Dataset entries

——————————

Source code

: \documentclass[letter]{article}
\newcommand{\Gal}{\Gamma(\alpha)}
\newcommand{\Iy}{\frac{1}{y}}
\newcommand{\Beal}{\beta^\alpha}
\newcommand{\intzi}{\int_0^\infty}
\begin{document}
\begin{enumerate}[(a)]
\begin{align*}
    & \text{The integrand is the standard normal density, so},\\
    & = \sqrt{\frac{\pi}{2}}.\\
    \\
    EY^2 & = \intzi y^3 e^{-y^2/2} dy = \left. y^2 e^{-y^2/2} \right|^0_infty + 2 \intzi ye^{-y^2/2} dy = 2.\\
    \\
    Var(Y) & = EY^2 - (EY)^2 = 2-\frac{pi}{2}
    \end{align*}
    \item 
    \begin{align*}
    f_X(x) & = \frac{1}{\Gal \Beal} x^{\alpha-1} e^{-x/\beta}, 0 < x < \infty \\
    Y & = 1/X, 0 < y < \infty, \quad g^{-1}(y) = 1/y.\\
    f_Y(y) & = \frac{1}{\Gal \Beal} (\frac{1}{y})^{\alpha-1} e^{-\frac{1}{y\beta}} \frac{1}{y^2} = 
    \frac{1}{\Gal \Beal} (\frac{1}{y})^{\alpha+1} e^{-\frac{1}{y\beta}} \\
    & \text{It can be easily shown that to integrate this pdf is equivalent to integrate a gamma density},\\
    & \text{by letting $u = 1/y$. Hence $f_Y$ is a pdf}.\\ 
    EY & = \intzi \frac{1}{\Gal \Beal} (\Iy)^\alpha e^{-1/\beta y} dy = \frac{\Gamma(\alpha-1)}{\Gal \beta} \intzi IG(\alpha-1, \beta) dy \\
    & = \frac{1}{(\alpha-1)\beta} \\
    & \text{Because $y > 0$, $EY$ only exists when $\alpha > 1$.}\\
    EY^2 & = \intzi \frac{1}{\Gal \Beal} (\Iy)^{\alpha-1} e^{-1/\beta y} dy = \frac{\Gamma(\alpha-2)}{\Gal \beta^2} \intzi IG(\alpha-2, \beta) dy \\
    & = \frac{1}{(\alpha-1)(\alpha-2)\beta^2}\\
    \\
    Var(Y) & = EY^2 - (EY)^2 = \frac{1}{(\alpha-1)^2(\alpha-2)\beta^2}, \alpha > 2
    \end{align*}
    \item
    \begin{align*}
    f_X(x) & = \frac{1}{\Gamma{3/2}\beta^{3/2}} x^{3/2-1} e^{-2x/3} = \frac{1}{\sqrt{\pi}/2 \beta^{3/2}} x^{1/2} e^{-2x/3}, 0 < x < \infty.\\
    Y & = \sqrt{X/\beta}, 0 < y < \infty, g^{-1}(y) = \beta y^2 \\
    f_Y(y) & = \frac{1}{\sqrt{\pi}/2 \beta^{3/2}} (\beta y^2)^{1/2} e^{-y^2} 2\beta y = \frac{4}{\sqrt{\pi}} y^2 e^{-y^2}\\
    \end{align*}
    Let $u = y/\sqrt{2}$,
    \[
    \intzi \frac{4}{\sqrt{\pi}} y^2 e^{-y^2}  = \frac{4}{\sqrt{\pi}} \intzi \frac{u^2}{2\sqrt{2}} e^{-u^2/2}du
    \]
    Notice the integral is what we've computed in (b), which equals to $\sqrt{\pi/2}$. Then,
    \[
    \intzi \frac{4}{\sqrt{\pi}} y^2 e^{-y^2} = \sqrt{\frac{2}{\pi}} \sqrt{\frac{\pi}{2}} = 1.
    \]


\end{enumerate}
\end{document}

——————————

_About this exercise:_
Word for word, return all of the records.

_Response box:_
Source code

: \documentclass[letter]{article}
\newcommand{\Gal}{\Gamma(\alpha)}
\newcommand{\Iy}{\frac{1}{y}}
\newcommand{\Beal}{\beta^\alpha}
\newcommand{\intzi}{\int_0^\infty}
\begin{document}
\begin{enumerate}[(a)]
\begin{align*}
    & \text{The integrand is the standard normal density, so},\\
    & = \sqrt{\frac{\pi}{2}}.\\
    \\
    EY^2 & = \intzi y^3 e^{-y^2/2} dy = \left. y^2 e^{-y^2/2} \right|^0_infty + 2 \intzi ye^{-y^2/2} dy = 2.\\
    \\
    Var(Y) & = EY^2 - (EY)^2 = 2-\frac{pi}{2}
    \end{align*}
    \item 
    \begin{align*}
    f_X(x) & = \frac{1}{\Gal \Beal} x^{\alpha-1} e^{-x/\beta}, 0 < x < \infty \\
    Y & = 1/X, 0 < y < \infty, \quad g^{-1}(y) = 1/y.\\
    f_Y(y) & = \frac{1}{\Gal \Beal} (\frac{1}{y})^{\alpha-1} e^{-\frac{1}{y\beta}} \frac{1}{y^2} = 
    \frac{1}{\Gal \Beal} (\frac{1}{y})^{\alpha+1} e^{-\frac{1}{y\beta}} \\
    & \text{It can be easily shown that to integrate this pdf is equivalent to integrate a gamma density},\\
    & \text{by letting $u = 1/y$. Hence $f_Y$ is a pdf}.\\ 
    EY & = \intzi \frac{1}{\Gal \Beal} (\Iy)^\alpha e^{-1/\beta y} dy = \frac{\Gamma(\alpha-1)}{\Gal \beta} \intzi IG(\alpha-1, \beta) dy \\
    & = \frac{1}{(\alpha-1)\beta} \\
    & \text{Because $y > 0$, $EY$ only exists when $\alpha > 1$.}\\
    EY^2 & = \intzi \frac{1}{\Gal \Beal} (\Iy)^{\alpha-1} e^{-1/\beta y} dy = \frac{\Gamma(\alpha-2)}{\Gal \beta^2} \intzi IG(\alpha-2, \beta) dy \\
    & = \frac{1}{(\alpha-1)(\alpha-2)\beta^2}\\
    \\
    Var(Y) & = EY^2 - (EY)^2 = \frac{1}{(\alpha-1)^2(\alpha-2)\beta^2}, \alpha > 2
    \end{align*}
    \item
    \begin{align*}
    f_X(x) & = \frac{1}{\Gamma{3/2}\beta^{3/2}} x^{3/2-1} e^{-2x/3} = \frac{1}{\sqrt{\pi}/2 \beta^{3/2}} x^{1/2} e^{-2x/3}, 0 < x < \infty.\\
    Y & = \sqrt{X/\beta}, 0 < y < \infty, g^{-1}(y) = \beta y^2 \\
    f_Y(y) & = \frac{1}{\sqrt{\pi}/2 \beta^{3/2}} (\beta y^2)^{1/2} e^{-y^2} 2\beta y = \frac{4}{\sqrt{\pi}} y^2 e^{-y^2}\\
    \end{align*}
    Let $u = y/\sqrt{2}$,
    \[
    \intzi \frac{4}{\sqrt{\pi}} y^2 e^{-y^2}  = \frac{4}{\sqrt{\pi}} \intzi \frac{u^2}{2\sqrt{2}} e^{-u^2/2}du
    \]
    Notice the integral is what we've computed in (b), which equals to $\sqrt{\pi/2}$. Then,
    \[
    \intzi \frac{4}{\sqrt{\pi}} y^2 e^{-y^2} = \sqrt{\frac{2}{\pi}} \sqrt{\frac{\pi}{2}} = 1.
    \]


\end{enumerate}
\end{document}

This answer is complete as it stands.